| PROBLEM TO SOLVE |
Could you find every line in the records below that contains the word "resolving" and copy it?

(Plain-text document sources)
=-=-=
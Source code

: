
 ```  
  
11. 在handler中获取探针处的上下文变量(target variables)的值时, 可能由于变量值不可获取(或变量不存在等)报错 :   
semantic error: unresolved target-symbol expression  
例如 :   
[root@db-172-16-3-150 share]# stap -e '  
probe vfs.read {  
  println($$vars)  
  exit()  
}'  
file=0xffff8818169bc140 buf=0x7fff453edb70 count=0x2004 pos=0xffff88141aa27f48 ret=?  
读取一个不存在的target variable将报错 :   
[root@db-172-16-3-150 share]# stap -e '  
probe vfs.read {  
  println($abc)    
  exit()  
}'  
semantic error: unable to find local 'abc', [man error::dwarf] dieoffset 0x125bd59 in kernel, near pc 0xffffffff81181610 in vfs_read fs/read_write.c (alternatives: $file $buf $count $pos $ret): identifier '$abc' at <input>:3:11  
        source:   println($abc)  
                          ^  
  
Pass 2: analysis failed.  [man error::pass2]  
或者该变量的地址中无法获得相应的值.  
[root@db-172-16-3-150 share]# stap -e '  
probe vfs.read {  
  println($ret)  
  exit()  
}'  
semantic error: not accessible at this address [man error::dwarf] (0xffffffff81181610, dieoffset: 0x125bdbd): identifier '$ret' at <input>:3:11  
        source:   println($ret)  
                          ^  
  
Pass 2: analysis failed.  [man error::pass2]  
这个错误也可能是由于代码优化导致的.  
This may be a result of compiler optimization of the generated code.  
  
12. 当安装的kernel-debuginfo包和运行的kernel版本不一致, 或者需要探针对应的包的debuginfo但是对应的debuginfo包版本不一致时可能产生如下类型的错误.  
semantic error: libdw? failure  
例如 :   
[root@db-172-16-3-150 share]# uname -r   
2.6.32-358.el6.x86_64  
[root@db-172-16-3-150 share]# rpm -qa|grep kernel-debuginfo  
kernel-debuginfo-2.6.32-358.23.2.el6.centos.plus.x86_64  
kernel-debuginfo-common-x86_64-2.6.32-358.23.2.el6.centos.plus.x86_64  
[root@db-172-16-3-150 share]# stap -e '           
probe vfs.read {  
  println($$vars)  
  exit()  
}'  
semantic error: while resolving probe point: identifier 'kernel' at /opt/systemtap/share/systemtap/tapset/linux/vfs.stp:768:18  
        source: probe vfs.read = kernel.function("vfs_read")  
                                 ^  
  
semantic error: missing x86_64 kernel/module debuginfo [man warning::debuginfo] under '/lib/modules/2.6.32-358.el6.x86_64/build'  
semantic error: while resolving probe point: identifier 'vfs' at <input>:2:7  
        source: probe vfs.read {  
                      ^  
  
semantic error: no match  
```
=-=-=
| TASK RESULT |
semantic error: while resolving probe point: identifier 'kernel' at /opt/systemtap/share/systemtap/tapset/linux/vfs.stp:768:18  
semantic error: while resolving probe point: identifier 'vfs' at <input>:2:7  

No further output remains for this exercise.